[Stored records]
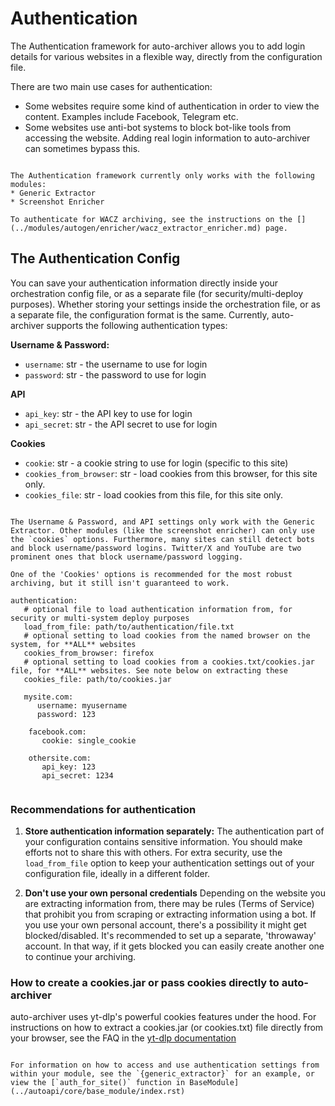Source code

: # Authentication

The Authentication framework for auto-archiver allows you to add login details for various websites in a flexible way, directly from the configuration file.

There are two main use cases for authentication:
* Some websites require some kind of authentication in order to view the content. Examples include Facebook, Telegram etc.
* Some websites use anti-bot systems to block bot-like tools from accessing the website. Adding real login information to auto-archiver can sometimes bypass this.

```{note}

The Authentication framework currently only works with the following modules:
* Generic Extractor
* Screenshot Enricher

To authenticate for WACZ archiving, see the instructions on the [](../modules/autogen/enricher/wacz_extractor_enricher.md) page.
```

## The Authentication Config

You can save your authentication information directly inside your orchestration config file, or as a separate file (for security/multi-deploy purposes). Whether storing your settings inside the orchestration file, or as a separate file, the configuration format is the same. Currently, auto-archiver supports the following authentication types:

**Username & Password:**
- `username`: str - the username to use for login
- `password`: str - the password to use for login

**API**
- `api_key`: str - the API key to use for login
- `api_secret`: str - the API secret to use for login
  
**Cookies**
- `cookie`: str - a cookie string to use for login (specific to this site)
- `cookies_from_browser`: str - load cookies from this browser, for this site only.
- `cookies_file`: str - load cookies from this file, for this site only.

```{note} 

The Username & Password, and API settings only work with the Generic Extractor. Other modules (like the screenshot enricher) can only use the `cookies` options. Furthermore, many sites can still detect bots and block username/password logins. Twitter/X and YouTube are two prominent ones that block username/password logging.

One of the 'Cookies' options is recommended for the most robust archiving, but it still isn't guaranteed to work.
```

```{code} yaml
authentication:
   # optional file to load authentication information from, for security or multi-system deploy purposes
   load_from_file: path/to/authentication/file.txt
   # optional setting to load cookies from the named browser on the system, for **ALL** websites
   cookies_from_browser: firefox
   # optional setting to load cookies from a cookies.txt/cookies.jar file, for **ALL** websites. See note below on extracting these
   cookies_file: path/to/cookies.jar

   mysite.com:
      username: myusername
      password: 123
    
    facebook.com:
       cookie: single_cookie

    othersite.com:
       api_key: 123
       api_secret: 1234
  
```


### Recommendations for authentication

1. **Store authentication information separately:**
The authentication part of your configuration contains sensitive information. You should make efforts not to share this with others. For extra security, use the `load_from_file` option to keep your authentication settings out of your configuration file, ideally in a different folder.

2. **Don't use your own personal credentials**
Depending on the website you are extracting information from, there may be rules (Terms of Service) that prohibit you from scraping or extracting information using a bot. If you use your own personal account, there's a possibility it might get blocked/disabled. It's recommended to set up a separate, 'throwaway' account. In that way, if it gets blocked you can easily create another one to continue your archiving.


### How to create a cookies.jar or pass cookies directly to auto-archiver

auto-archiver uses yt-dlp's powerful cookies features under the hood. For instructions on how to extract a cookies.jar (or cookies.txt) file directly from your browser, see the FAQ in the [yt-dlp documentation](https://github.com/yt-dlp/yt-dlp/wiki/FAQ#how-do-i-pass-cookies-to-yt-dlp)

```{note} For developers:

For information on how to access and use authentication settings from within your module, see the `{generic_extractor}` for an example, or view the [`auth_for_site()` function in BaseModule](../autoapi/core/base_module/index.rst)
```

**REQUIREMENT:**
Find every line in the entries that includes the word "only", then state how many there are and nothing else.

**ANSWER BOX:**
4